1-[(2-chloro-4-nitrophenyl)azo]-2-naphthol

Administrative data

Endpoint:

in vitro cytogenicity / chromosome aberration study in mammalian cells

Remarks:

Type of genotoxicity: chromosome aberration

Type of information:

experimental study

Adequacy of study:

key study

Study period:

2013

Reliability:

1 (reliable without restriction)

Data source

Materials and methods

GLP compliance:

yes (incl. QA statement)

Type of assay:

in vitro mammalian chromosome aberration test

Test material

Results and discussion

Applicant's summary and conclusion

Conclusions:

Interpretation of results (migrated information):
negative

C.I. Pigment Red 4 is considered to be non-clastogenic to human lymphocytes in vitro.

Executive summary:

Introduction.

This report describes the results of an in vitro study for the detection of structural chromosomal aberrations in cultured mammalian cells. It supplements microbial systems insofar as it identifies potential mutagens that produce chromosomal aberrations rather than gene mutations (Scott et al, 1990). The method used was designed to be compatible with that described in the OECD Guidelines for Testing of Chemicals (1997) No. 473 "Genetic Toxicology: Chromosome Aberration Test", Method B10 of Commission Regulation (EC) No. 44012008 of 30 May 2008 and the USA EPA OPPTS guideline 40 CFR 799.9537. The study design also meets the requirements of the UK Department of Health Guidelines for Testing of Chemicals for Mutagenicity.

Methods.

Duplicate cultures of human lymphocytes, treated with the test item, were evaluated for chromosome aberrations at up to four dose levels, together with vehicle and positive controls. Four treatment conditions were used for the study; i.e. In Experiment 1, 4 hours in the presence of an induced rat liver homogenate metabolising system (S9), at a 2% final concentration with cell harvest after a 20-hour expression period and a 4 hours exposure in the absence of metabolic activation (S9) with a 20-hour expression period. In Experiment 2, the 4 hours exposure with addition of S9 was repeated (using a 1% final S9 concentration), whilst in the absence of metabolic activation the exposure time was increased to 24 hours.
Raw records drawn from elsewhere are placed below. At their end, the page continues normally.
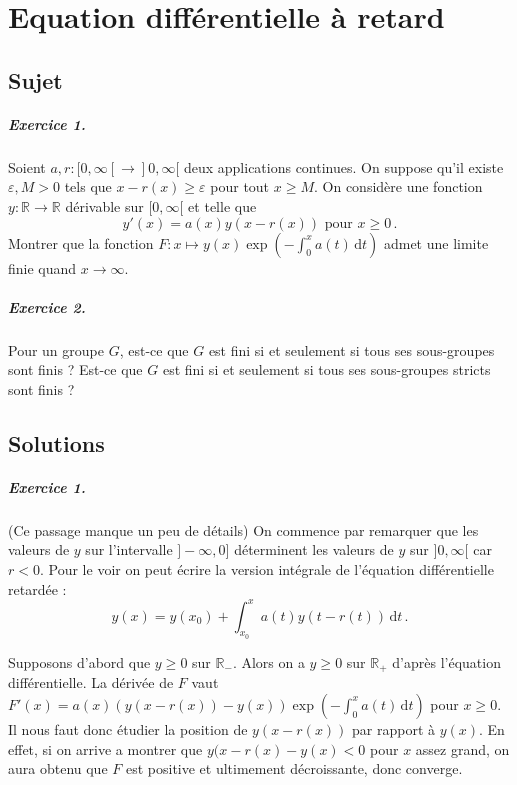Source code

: \chapter{Equation différentielle à retard}

\section{Sujet}

\paragraph{Exercice 1.}

Soient $a, r : [0,\infty[ \to ]0, \infty[$ deux applications continues. On suppose qu'il existe $\varepsilon, M >0$ tels que $x-r(x) \geqslant \varepsilon$ pour tout $x \geqslant M$. On considère une fonction $y : \mathbb{R} \to \mathbb{R}$ dérivable sur $[0,\infty[$ et telle que 
\[y'(x)=a(x)y(x-r(x)) \text{ pour } x \geqslant 0\,.\]
Montrer que la fonction $F : x \mapsto y(x) \exp \left(-\int_0^xa(t)\,\mathrm{d}t\right)$ admet une limite finie quand $x \to \infty$. 

\paragraph{Exercice 2.}

Pour un groupe $G$, est-ce que $G$ est fini si et seulement si tous ses sous-groupes sont finis ? Est-ce que $G$ est fini si et seulement si tous ses sous-groupes stricts sont finis ? 

\section{Solutions}

\paragraph{Exercice 1.}

(Ce passage manque un peu de détails) On commence par remarquer que les valeurs de $y$ sur l'intervalle $]-\infty,0]$ déterminent les valeurs de $y$ sur $]0,\infty[$ car $r<0$. Pour le voir on peut écrire la version intégrale de l'équation différentielle retardée :
\[y(x)=y(x_0)+\int_{x_0}^xa(t)y(t-r(t))\,\mathrm{d}t\,.\]

Supposons d'abord que $y\geqslant 0$ sur $\mathbb{R}_-$. Alors on a $y \geqslant 0$ sur $\mathbb{R}_+$ d'après l'équation différentielle. La dérivée de $F$ vaut $F'(x)=a(x)(y(x-r(x))-y(x))\exp \left(-\int_0^x a(t)\,\mathrm{d}t\right)$ pour $x \geqslant 0$. Il nous faut donc étudier la position de $y(x-r(x))$ par rapport à $y(x)$. En effet, si on arrive a montrer que $y(x-r(x)-y(x)<0$ pour $x$ assez grand, on aura obtenu que $F$ est positive et ultimement décroissante, donc converge.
The dose levels used in the main experiments were selected using data from the preliminary toxicity test and were as follows:

Test item (ug/ml) 25, 50, 100, 200, 400, 800

Results.

All vehicle (solvent) controls had frequencies of cells with aberrations within the range expected for normal human lymphocytes. All the positive control items induced statistically significant increases in the frequency of cells with aberrations indicating the satisfactory performance of the test and of the activity of the metabolising system. The test item did not induce any statistically significant increases in the frequency of cells with aberrations, in either the absence or presence of a liver enzyme metabolising system in either of two separate experiments. The maximum dose tested was limited by formulation difficulties and was also limited by precipitate of the test item occurring on the slides at the maximum dose and restricting the ability to accurately Score metaphases.

Conclusion.

The test item was considered to be non-clastogenic to human lymphocytes in vitro.